Arizona law imposes strict liability on dog owners for injuries and bites caused by their dog pursuant to A.R.S. §§ 11-1020 and 11-1025. Section 11-1020 states “injury to any person or damage to any property by a dog while at large shall be the full responsibility of the dog owner or person or persons responsible for the dog when (the) damages were inflicted.” Section 11-1025 states “the owner of a dog which bites a person when the person is in or on a public place or lawfully in or on a private place … is liable for damages suffered by the person bitten.”
In Spirlong v. Browne, No.1 CA-CV 12-0763 (2014), Defendant Browne rented two rooms in his home to Co-Defendant Mayes who was the owner of two dogs and brought both dogs with him when he moved into Browne’s home. Mayes was solely responsible for caring for the dogs.
On the day of the incident, after Defendant Browne left for work, Defendant Mayes and Browne’s live-in girlfriend were at home. At some point, Defendant Mayes asked Defendant Browne’s girlfriend, “Do you want me to leave Joop (the dog) out of his crate so he can keep you company?” Browne’s girlfriend responded, “Sure, yes.” Later, Browne’s girlfriend put Joop in the backyard. Later still, Joop escaped from the backyard and bit the plaintiffs’ son who was riding his bike on a nearby city street.
The plaintiffs alleged that, as a matter of law, Defendant Browne was the dog’s “statutory owner” and thus strictly liable for their son’s injuries pursuant to A.R.S. §§ 11-1020 and 11-1025. A “statutory owner” is defined as “any person keeping an animal other than livestock for more than six consecutive days.” A.R.S. § 11-1001(10). The parties disputed the meaning of the word “keeping”, with plaintiffs arguing “keeping” only required a person to “have” a dog in their home for a minimum of six days and Defendant Brown arguing “keeping” requires a person to have care, custody or control of the dog.
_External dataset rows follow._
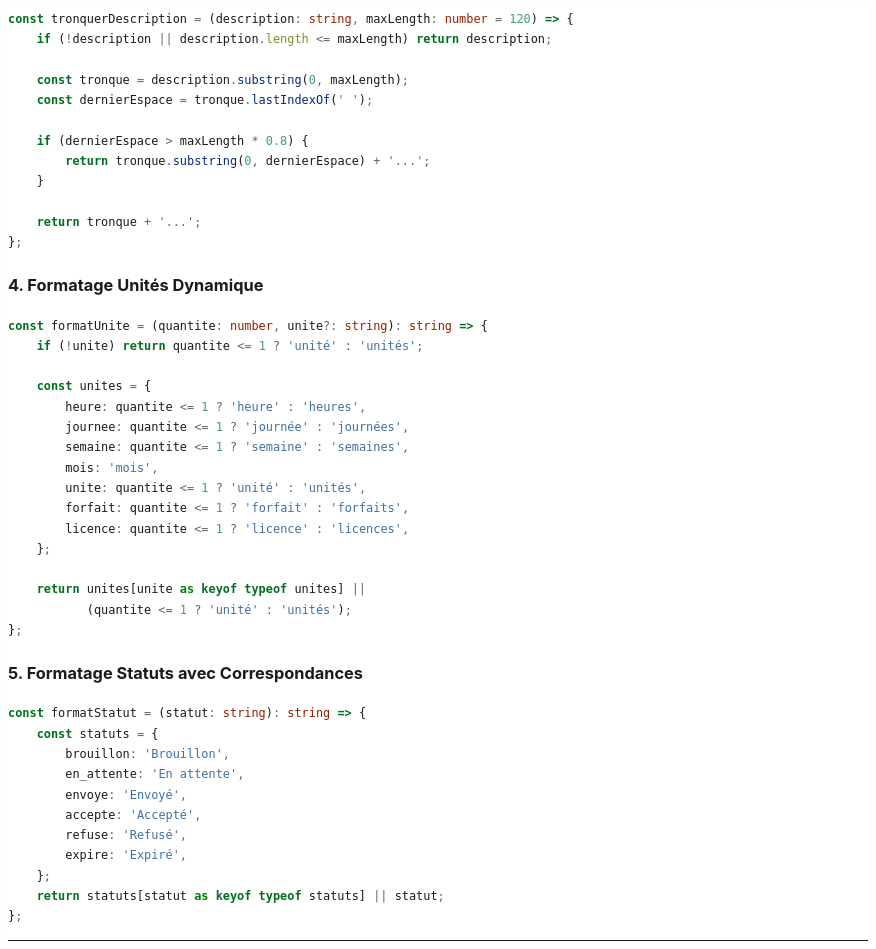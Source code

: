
 ```typescript
const tronquerDescription = (description: string, maxLength: number = 120) => {
    if (!description || description.length <= maxLength) return description;
    
    const tronque = description.substring(0, maxLength);
    const dernierEspace = tronque.lastIndexOf(' ');
    
    if (dernierEspace > maxLength * 0.8) {
        return tronque.substring(0, dernierEspace) + '...';
    }
    
    return tronque + '...';
};
```

### 4. Formatage Unités Dynamique

```typescript
const formatUnite = (quantite: number, unite?: string): string => {
    if (!unite) return quantite <= 1 ? 'unité' : 'unités';
    
    const unites = {
        heure: quantite <= 1 ? 'heure' : 'heures',
        journee: quantite <= 1 ? 'journée' : 'journées',
        semaine: quantite <= 1 ? 'semaine' : 'semaines',
        mois: 'mois',
        unite: quantite <= 1 ? 'unité' : 'unités',
        forfait: quantite <= 1 ? 'forfait' : 'forfaits',
        licence: quantite <= 1 ? 'licence' : 'licences',
    };
    
    return unites[unite as keyof typeof unites] || 
           (quantite <= 1 ? 'unité' : 'unités');
};
```

### 5. Formatage Statuts avec Correspondances

```typescript
const formatStatut = (statut: string): string => {
    const statuts = {
        brouillon: 'Brouillon',
        en_attente: 'En attente',
        envoye: 'Envoyé',
        accepte: 'Accepté',
        refuse: 'Refusé',
        expire: 'Expiré',
    };
    return statuts[statut as keyof typeof statuts] || statut;
};
```

---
The Arizona Court of Appeals found the word “keeping” ambiguous and stated the word “keeping” had multiple common meanings. The American Heritage Dictionary 957 (4th ed., 2006) stated that in the context of ownership of an animal “keeping” meant “to manage, tend or have charge of.” Further, Black’s Law Dictionary 885 (8th ed. 2004) stated that a “keeper” is “one who has the care, custody, or management of something and who usually is legally responsible for it.” The Court stated that such definitions suggested a construction of “keeping” that requires a person to exercise care, custody or control over a dog instead of simply allowing a dog to stay in his or her home for six consecutive days, as the plaintiffs argued. In interpreting the Arizona dog bite statutes, the Court concluded that the legislature was attempting to distinguish between keeping an animal and harboring (or maintaining) an animal which occurs when a person simply provides a place for an animal to stay. In reaching it’s decision, the Arizona Court of Appeals cited cases from Michigan, Minnesota and Wisconsin when it stated “we hold the definition of ‘keeping’ under the dog bite statutes requires a person to exercise care, custody or control of a dog. Whether a person has exercised sufficient care, custody or control to be a statutory owner of a dog will generally present an issue of fact and will depend on the specific facts and circumstances of the particular case.” Applying that reasoning to the facts of this case, the Court concluded that when “a person merely permits another individual who owns a dog to live on his or her property but does not include or treat the other individual as a member of the household, that person is not liable for injuries caused by the other individual’s dog.”